Credit card fraud shuts down bail option in Champaign County

Credit card fraud shuts down bail option in Champaign County

URBANA — About 10 people have been released from the Champaign County Jail since the first of the year after having posted bail using stolen credit card information.

The discovery of the fraud prompted Sheriff Dustin Heuerman on Wednesday to suspend indefinitely the online payment method GovPay.com, which was intended to increase convenience for someone posting bail for an arrestee.

"It's been an option for several years and we had a couple of instances (of fraud) here and there but this is really starting to get out of control," Heuerman said.

"Since the beginning of 2019, there has been more than $25,000 in bail paid with the remote option from suspected stolen credit card information. We have seen an increase in fraudulent activity as of late and fear that as word of this spreads, more fraud will take place. There are a variety of inmates who have been released as a result of this fraudulent activity and bail amounts have also varied," the sheriff said.

Amounts posted have ranged from $184 to just over $5,000, he said.

At a pretrial hearing Tuesday in Judge Roger Webber's courtroom, a Champaign man charged in a drugs and gun case failed to appear. Lawyers told the judge that he was released after bail had been posted by use of stolen credit card information.

Court records show that man had been free three weeks before the GovPay folks alerted Champaign County authorities to the fraud. The $5,000 in bond money was refunded to the rightful owner of the credit card number the next day, court records show, and a judge issued a warrant for the man’s arrest after that.

"I was just stunned," said Presiding Judge Tom Difanis of the latest twist on larceny. "The person in jail didn't use the credit card. Obviously, the underground knows about it."

Heuerman said his investigators are looking into the fraud.

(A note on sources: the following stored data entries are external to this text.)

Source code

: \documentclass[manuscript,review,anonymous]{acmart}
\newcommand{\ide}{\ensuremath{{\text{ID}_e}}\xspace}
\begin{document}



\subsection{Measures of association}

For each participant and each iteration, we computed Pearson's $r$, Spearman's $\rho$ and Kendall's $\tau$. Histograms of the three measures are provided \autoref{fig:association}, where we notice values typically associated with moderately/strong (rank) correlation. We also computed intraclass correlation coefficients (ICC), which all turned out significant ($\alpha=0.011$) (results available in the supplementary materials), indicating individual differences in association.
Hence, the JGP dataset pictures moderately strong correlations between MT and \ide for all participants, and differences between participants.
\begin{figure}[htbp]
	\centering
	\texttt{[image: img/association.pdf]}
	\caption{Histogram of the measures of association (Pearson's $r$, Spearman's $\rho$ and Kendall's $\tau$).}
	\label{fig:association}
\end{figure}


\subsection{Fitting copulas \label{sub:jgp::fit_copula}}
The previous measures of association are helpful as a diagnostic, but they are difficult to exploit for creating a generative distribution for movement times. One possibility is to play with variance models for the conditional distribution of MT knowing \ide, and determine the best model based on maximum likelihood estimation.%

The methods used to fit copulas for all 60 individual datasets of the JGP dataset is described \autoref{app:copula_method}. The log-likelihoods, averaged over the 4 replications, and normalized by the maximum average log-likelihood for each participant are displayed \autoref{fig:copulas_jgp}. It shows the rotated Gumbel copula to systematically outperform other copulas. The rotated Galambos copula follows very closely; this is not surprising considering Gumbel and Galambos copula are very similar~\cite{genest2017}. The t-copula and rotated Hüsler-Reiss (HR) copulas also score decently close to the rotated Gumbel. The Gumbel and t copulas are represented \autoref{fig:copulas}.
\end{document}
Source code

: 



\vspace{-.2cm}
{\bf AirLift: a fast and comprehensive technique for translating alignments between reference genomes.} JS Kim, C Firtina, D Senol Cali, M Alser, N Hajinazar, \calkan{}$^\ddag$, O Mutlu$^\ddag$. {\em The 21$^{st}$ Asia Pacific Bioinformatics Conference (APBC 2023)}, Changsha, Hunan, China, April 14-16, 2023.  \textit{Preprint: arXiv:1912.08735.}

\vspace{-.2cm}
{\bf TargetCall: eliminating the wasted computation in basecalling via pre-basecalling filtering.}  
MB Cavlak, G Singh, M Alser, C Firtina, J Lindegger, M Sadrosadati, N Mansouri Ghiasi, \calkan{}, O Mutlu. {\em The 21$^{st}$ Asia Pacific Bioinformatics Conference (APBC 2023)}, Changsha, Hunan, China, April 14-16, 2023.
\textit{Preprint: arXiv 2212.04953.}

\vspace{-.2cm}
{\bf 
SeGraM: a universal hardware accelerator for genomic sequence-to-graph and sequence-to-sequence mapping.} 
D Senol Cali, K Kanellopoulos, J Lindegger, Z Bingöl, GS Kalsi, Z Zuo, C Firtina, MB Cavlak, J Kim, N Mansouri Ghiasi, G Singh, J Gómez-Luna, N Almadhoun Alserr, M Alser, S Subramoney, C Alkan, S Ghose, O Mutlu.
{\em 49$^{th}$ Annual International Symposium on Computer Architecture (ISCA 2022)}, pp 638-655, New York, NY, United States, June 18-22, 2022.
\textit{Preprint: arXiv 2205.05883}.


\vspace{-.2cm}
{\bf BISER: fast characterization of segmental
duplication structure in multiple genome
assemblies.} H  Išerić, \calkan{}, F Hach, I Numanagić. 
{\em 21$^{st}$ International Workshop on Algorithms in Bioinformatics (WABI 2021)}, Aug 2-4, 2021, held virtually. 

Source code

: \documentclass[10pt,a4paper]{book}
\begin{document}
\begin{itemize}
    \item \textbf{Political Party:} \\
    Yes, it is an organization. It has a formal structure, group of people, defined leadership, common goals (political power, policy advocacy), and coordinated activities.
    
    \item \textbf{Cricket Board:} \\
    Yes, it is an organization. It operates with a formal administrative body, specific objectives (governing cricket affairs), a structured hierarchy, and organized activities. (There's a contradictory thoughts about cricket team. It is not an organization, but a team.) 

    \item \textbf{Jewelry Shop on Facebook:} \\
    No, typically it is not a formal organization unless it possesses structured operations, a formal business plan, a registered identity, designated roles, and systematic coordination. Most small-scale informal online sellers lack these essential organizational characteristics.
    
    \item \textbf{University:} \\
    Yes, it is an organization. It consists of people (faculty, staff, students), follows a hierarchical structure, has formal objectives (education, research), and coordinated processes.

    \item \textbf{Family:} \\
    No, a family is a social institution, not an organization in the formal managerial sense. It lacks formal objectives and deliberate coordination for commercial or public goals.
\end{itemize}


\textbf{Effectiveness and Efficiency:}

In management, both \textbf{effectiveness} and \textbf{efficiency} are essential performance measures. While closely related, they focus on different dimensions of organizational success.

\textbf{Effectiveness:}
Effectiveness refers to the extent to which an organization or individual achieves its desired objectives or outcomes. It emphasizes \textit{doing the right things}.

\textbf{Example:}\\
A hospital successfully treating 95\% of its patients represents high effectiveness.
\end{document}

Meanwhile, those wanting to post bond for an inmate can still do so by appearing at the jail with cash or an actual credit card, as opposed to just a credit card number. The bond poster must present valid identification and if paying in cash, have the exact amount.

When bail is posted in person, the name and address of the person posting are usually included in the defendant's court file.

"Bail is made to entice people to come back (for future court hearings). We are working with the state's attorney and the circuit clerk to figure out what our options are as far as what to do about these people who are out on bond that has been fraudulently posted," Heuerman said.